When fourteen Australian kayakers approached us wanting a voyage of adventure into the unknowns of Raja Ampat, all we could do was smile with excitement and begin searching for a place we had not been, a place where no one had kayaked. We looked for a place of great beauty, wildness, and secret- hard to find places.
We found a place that promised all of the above and in the end, was more than we could have even dreamed. Sixteen kayakers headed into the far southern reaches of Raja Ampat on an overnight journey aboard the comforts of a livaboard boat. We slept the night away as the ships crew took turns at the helm, watching for logs, other boats, and the weather as the boat took us steadily southward.
I awoke at 530 in the morning to light streaming through my porthole window. I felt like a kid at Christmas, eager to see what sort of fantasy land I had awoken to in this new place. As I left the confines of the lower decks, my eyes grew wide and energy surged through my body as I took in the sight before me. The sun was rising admist thunderclouds on the horizon, the light shone on a long spine of limestone islands, topped with thick, lush jungle. The azul waters gave way to rich reefs surrounding these islands. I was in paradise.
For the next week, we were in constant awe of this Island Chain coming off of Misool. Each paddling excursion greeted us with endless nooks and crannies to explore. We paddled below 300 m limestone sinusoidal cliffs that gave way to rich coral reefs just feet below our kayaks. We paddled into perfectly circular lagoons where the shallow reefs gave way to deep cordera’s below us.
One day, we paddled into a perfectly round lagoon and at one end found a narrow channel through a mangrove forest that opened up into an even more perfect circular lagoon with towering cliffs all around. As we entered the second lagoon, we all fell silent with awe. We slowly circumnavigated this second lagoon, and saw something rather curious. There was a rough-hewn ladder leading from shallow waters, up a short cliff and into the jungle. Our curiosity peaked, we tied our kayaks and followed this ladder into the unknown. We journeyed into a cave and followed the perfectly sized corridor, which led us in a big circle, through a couple of squeezes, and back to the entrance of the cave. We were amazed at this secret find that few outsiders have probably ever explored.
On every kayak outing the perfect white sand beaches gave way to the most incredible snorkelling any of us had ever experienced. Hundreds of species of fish surrounded us as we snorkelled along steep drop offs. Florescent pink coral, anemones of every color and size, and plate coral meters in diameter kept us all enthralled for hours. Black tipped Reef sharks lazily swam past us, green turtles gracefully swam by, bright blue sting rays with yellow spots darted from the sandy shallows as our shadows passed over them.
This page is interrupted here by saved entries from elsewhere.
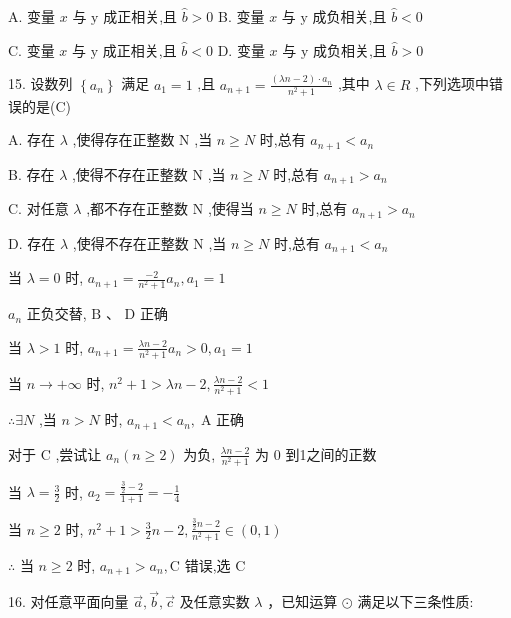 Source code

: \documentclass[10pt]{article}
\begin{document}
A. 变量 \(x\) 与 \(\mathrm{y}\) 成正相关,且 \(\widehat{b} > 0\) B. 变量 \(x\) 与 \(\mathrm{y}\) 成负相关,且 \(\widehat{b} < 0\)

C. 变量 \(x\) 与 \(\mathrm{y}\) 成正相关,且 \(\widehat{b} < 0\) D. 变量 \(x\) 与 \(\mathrm{y}\) 成负相关,且 \(\widehat{b} > 0\)

15. 设数列 \(\left\{  {a}_{n}\right\}\) 满足 \({a}_{1} = 1\) ,且 \({a}_{n + 1} = \frac{\left( {{\lambda n} - 2}\right)  \cdot  {a}_{n}}{{n}^{2} + 1}\) ,其中 \(\lambda  \in  R\) ,下列选项中错误的是(C)

A. 存在 \(\lambda\) ,使得存在正整数 \(\mathrm{N}\) ,当 \(n \geq  N\) 时,总有 \({a}_{n + 1} < {a}_{n}\)

B. 存在 \(\lambda\) ,使得不存在正整数 \(\mathrm{N}\) ,当 \(n \geq  N\) 时,总有 \({a}_{n + 1} > {a}_{n}\)

C. 对任意 \(\lambda\) ,都不存在正整数 \(\mathrm{N}\) ,使得当 \(n \geq  N\) 时,总有 \({a}_{n + 1} > {a}_{n}\)

D. 存在 \(\lambda\) ,使得不存在正整数 \(\mathrm{N}\) ,当 \(n \geq  N\) 时,总有 \({a}_{n + 1} < {a}_{n}\)

当 \(\lambda  = 0\) 时, \({a}_{n + 1} = \frac{-2}{{n}^{2} + 1}{a}_{n},{a}_{1} = 1\)

\({a}_{n}\) 正负交替, \(\mathrm{B}\text{ 、 }\mathrm{D}\) 正确

当 \(\lambda  > 1\) 时, \({a}_{n + 1} = \frac{{\lambda n} - 2}{{n}^{2} + 1}{a}_{n} > 0,{a}_{1} = 1\)

当 \(n \rightarrow   + \infty\) 时, \({n}^{2} + 1 > {\lambda n} - 2,\frac{{\lambda n} - 2}{{n}^{2} + 1} < 1\)

\(\therefore \exists N\) ,当 \(n > N\) 时, \({a}_{n + 1} < {a}_{n},\mathrm{\;A}\) 正确

对于 \(\mathrm{C}\) ,尝试让 \({a}_{n}\left( {n \geq  2}\right)\) 为负, \(\frac{{\lambda n} - 2}{{n}^{2} + 1}\) 为 0 到1之间的正数

当 \(\lambda  = \frac{3}{2}\) 时, \({a}_{2} = \frac{\frac{3}{2} - 2}{1 + 1} =  - \frac{1}{4}\)

当 \(n \geq  2\) 时, \({n}^{2} + 1 > \frac{3}{2}n - 2,\frac{\frac{3}{2}n - 2}{{n}^{2} + 1} \in  \left( {0,1}\right)\)

\(\therefore\) 当 \(n \geq  2\) 时, \({a}_{n + 1} > {a}_{n},\mathrm{C}\) 错误,选 \(\mathrm{C}\)

16. 对任意平面向量 \(\overrightarrow{a},\overrightarrow{b},\overrightarrow{c}\) 及任意实数 \(\lambda\) ，已知运算 \(\odot\) 满足以下三条性质:
\end{document}
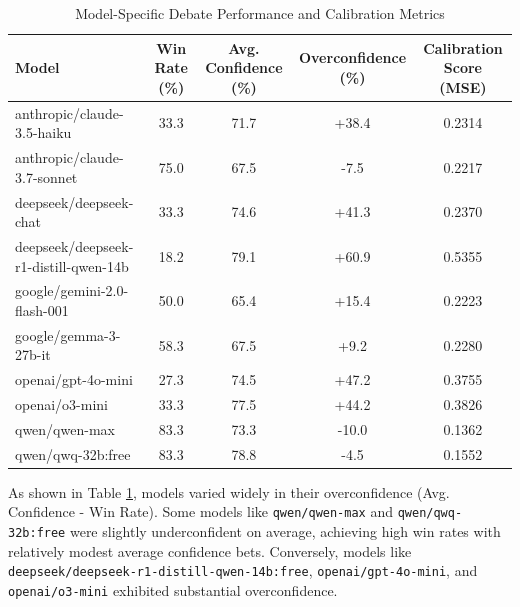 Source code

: \documentclass{article}
\begin{document}
\begin{table}[h]
  \caption{Model-Specific Debate Performance and Calibration Metrics}
  \label{tab:model_calibration}
  \centering
  \begin{tabular}{lcccc}
    \toprule
    Model                                   & Win Rate (\%) & Avg. Confidence (\%) & Overconfidence (\%) & Calibration Score (MSE) \\
    \midrule
    anthropic/claude-3.5-haiku              & 33.3          & 71.7                 & +38.4               & 0.2314 \\
    anthropic/claude-3.7-sonnet             & 75.0          & 67.5                 & -7.5                & 0.2217 \\
    deepseek/deepseek-chat                  & 33.3          & 74.6                 & +41.3               & 0.2370 \\
    deepseek/deepseek-r1-distill-qwen-14b   & 18.2          & 79.1                 & +60.9               & 0.5355 \\
    google/gemini-2.0-flash-001             & 50.0          & 65.4                 & +15.4               & 0.2223 \\
    google/gemma-3-27b-it                   & 58.3          & 67.5                 & +9.2                & 0.2280 \\
    openai/gpt-4o-mini                      & 27.3          & 74.5                 & +47.2               & 0.3755 \\
    openai/o3-mini                     & 33.3          & 77.5                 & +44.2               & 0.3826 \\
    qwen/qwen-max                           & 83.3          & 73.3                 & -10.0               & 0.1362 \\
    qwen/qwq-32b:free                       & 83.3          & 78.8                 & -4.5                & 0.1552 \\
    \bottomrule
  \end{tabular}
\end{table}

As shown in Table \ref{tab:model_calibration}, models varied widely in their overconfidence (Avg. Confidence - Win Rate). Some models like \texttt{qwen/qwen-max} and \texttt{qwen/qwq-32b:free} were slightly underconfident on average, achieving high win rates with relatively modest average confidence bets. Conversely, models like \texttt{deepseek/deepseek-r1-distill-qwen-14b:free}, \texttt{openai/gpt-4o-mini}, and \texttt{openai/o3-mini} exhibited substantial overconfidence.
\end{document}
A plethora of multi colored nudibranchs were hard to find admist the colors all around them, but find them we did. Spanish dancers of deep reds and greens mesmerized us with their intricate dances amongst the coral. Upon completion of every snorkel experience we were like an excited group of children comparing stories and sights of the marine environment.
One of the most amazing things I have ever explored was a particular cave in Misool. On Paddle Boards and with Snorkel gear, we found the entrance to a rumoured cave. From afar, we could see a massive indent in the limestone cliff, complete with massive stalactites, vines growing down the cliffs face, and birds swirling around. We found an entrance that our SUP’s just fit through, and entered into a Wilderness Cathedral. As we paddled deeper into the cave, the darkness became complete. As we continued, one shaft of light in the centre of the cave shone strongly from an opening in the ceiling. This highlighted the size of the cave. Five hundred meters long and four stories high, huge stalactites hung from the ceiling of the cave, stalagmites from the deep created small islands within the cave. Halfway along we found a tiny squeeze, only suitable for swimmers. The brave few squeezed through and found another grand cathedral with an alternate exit. We were astounded, humbled and mystified at this behemoth of a cave. We all agreed this was the most amazing cave we had ever explored.
“The Thousand Temple Islets” was the most awe-inspiring paddle we had during the trip. Thousands of narrow limestone islands, running north to south, with an astounding array of spires were the highlights of this area. We spent hours exploring these islands, paddling past hundreds of spires of all shapes and sizes. Finding secret passageways that led from one channel, through an island and into the next channel. Everyone settled into a quiet, meditative state, inspired by the incredible beauty around us.
During our week trip in Misool, we saw no other ships, no other kayakers, no other snorkelers. It was as if this island archipelago existed only for our exploration and amazement. We felt as if we were the only people in existence. This may very well be the most beautiful place I have ever and will ever have the privilege to explore.